I'm a footwear expert… six simple ways including my eraser hack to make sure your kids' school shoes last all year | The Sun
ON the morning of the first day back to school, our little ones always appear immaculate – but within hours they can look like they've been dragged through a hedge backwards.
It can be frustrating, especially when you're forced to fork out for new uniform just weeks into the term.
It's not cheap, and according to Sports Direct, the average child goes through three pairs of school shoes every year.
Here, Shoe Lab footwear expert Luke Goodyear shares his six top tips to make them last for as long as possible to save some cash.
He says: "Children’s school shoes take a beating, from pounding the playground and kicking a football to getting covered in mud from the school field.
"However, there are plenty of ways to get the most life out of them."
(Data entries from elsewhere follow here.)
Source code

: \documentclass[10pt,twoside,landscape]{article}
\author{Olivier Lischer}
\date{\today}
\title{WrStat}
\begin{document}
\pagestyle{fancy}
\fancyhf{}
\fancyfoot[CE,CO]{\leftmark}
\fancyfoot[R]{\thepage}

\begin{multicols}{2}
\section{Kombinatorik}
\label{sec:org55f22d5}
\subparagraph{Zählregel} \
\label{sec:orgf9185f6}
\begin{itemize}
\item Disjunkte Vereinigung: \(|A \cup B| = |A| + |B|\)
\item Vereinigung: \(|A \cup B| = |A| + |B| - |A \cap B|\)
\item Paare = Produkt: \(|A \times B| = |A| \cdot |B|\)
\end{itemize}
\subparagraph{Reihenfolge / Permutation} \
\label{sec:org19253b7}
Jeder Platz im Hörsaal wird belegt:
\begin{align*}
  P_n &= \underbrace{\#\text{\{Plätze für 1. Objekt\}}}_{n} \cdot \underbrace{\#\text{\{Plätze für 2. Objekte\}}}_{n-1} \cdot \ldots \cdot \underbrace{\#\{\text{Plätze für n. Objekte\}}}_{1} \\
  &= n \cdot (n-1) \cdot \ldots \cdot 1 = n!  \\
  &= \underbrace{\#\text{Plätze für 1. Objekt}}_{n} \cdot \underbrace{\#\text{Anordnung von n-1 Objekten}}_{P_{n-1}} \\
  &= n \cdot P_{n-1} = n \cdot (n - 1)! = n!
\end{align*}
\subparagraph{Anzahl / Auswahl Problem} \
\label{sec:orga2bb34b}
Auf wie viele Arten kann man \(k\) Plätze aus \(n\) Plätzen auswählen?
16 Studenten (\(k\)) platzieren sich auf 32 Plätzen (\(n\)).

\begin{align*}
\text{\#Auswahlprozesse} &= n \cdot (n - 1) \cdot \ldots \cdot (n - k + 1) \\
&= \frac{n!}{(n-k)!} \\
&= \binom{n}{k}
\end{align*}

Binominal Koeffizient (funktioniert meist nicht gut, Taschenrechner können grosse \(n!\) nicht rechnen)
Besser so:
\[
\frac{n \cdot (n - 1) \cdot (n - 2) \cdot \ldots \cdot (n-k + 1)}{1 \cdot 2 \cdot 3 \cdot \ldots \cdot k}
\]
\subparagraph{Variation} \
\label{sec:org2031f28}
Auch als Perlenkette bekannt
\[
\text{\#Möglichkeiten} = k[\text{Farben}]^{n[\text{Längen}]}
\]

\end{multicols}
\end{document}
It's not uncommon for children’s school shoes to become scuffed or scratched after days of running and playing during each school day.
Luke says: "These might appear to be the most difficult part of the shoe to repair but there’s plenty of easy ways that only require our cupboard essentials.
“For small scuff marks, particularly on suede or leather and black school shoes, we’d recommend borrowing your child’s rubber from their pencil case.
"Using small circular movements, gently apply the rubber to the affected area to polish any scuff marks, rubbing away any debris with a clean cloth once completed.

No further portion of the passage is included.